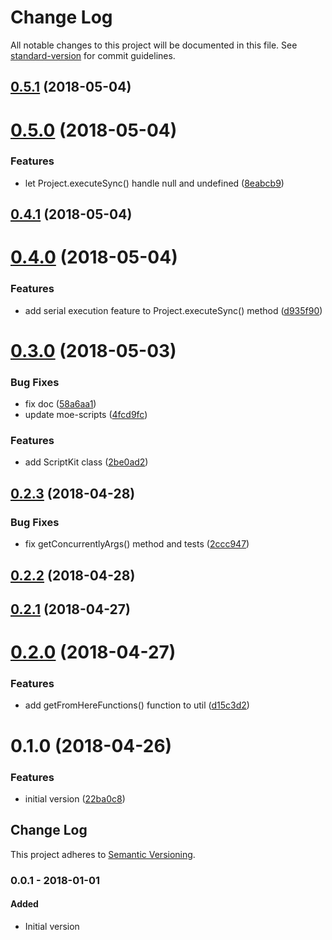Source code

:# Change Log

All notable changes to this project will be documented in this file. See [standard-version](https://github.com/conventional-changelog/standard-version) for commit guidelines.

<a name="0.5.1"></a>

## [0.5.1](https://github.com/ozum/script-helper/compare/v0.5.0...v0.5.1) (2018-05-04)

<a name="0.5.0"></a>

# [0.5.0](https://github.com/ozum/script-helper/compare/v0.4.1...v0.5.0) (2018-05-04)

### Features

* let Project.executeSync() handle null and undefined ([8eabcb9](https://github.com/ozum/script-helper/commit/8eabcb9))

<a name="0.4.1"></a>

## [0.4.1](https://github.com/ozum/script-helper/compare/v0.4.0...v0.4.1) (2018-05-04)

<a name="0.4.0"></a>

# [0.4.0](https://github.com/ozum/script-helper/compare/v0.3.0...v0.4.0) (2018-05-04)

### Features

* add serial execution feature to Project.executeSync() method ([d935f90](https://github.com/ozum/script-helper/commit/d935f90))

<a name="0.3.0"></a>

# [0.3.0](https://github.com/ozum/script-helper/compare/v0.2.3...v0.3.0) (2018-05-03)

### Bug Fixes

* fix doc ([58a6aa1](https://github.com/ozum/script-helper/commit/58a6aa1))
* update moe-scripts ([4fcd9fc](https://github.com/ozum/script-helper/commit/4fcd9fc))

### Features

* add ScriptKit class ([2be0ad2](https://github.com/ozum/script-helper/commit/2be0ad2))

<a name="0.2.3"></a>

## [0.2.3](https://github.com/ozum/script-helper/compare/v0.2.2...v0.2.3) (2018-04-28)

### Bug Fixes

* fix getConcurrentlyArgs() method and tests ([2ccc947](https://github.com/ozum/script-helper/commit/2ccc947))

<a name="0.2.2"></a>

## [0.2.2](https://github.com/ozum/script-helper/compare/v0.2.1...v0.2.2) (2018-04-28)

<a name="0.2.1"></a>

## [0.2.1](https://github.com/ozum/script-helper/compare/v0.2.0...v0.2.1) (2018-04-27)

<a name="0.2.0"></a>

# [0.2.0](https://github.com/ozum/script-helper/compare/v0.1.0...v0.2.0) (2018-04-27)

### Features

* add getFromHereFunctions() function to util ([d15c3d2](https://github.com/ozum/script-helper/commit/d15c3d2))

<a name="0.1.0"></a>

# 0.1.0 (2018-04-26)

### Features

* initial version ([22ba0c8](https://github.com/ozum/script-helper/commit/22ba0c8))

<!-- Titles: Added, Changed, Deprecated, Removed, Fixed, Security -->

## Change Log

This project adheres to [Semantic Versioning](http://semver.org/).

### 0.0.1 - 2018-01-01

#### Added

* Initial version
* * *
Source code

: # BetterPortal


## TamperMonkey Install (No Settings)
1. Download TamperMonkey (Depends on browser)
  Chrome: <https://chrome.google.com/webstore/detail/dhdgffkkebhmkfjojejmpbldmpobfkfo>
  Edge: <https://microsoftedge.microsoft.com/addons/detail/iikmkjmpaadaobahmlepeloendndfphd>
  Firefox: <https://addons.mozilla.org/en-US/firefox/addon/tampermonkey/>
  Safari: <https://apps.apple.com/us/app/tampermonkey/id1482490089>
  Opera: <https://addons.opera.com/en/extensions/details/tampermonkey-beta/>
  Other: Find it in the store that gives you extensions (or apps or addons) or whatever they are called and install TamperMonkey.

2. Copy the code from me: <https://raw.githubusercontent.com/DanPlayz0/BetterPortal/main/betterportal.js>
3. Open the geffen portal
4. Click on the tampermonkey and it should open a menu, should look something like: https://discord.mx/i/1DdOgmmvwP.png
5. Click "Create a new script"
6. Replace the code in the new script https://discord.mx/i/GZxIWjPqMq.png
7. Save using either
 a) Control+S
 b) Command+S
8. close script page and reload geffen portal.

TASK OBJECTIVE —
How many lines in the records hold the string "Added"? Reply with the number only.

RESULT OF THE TASK —
2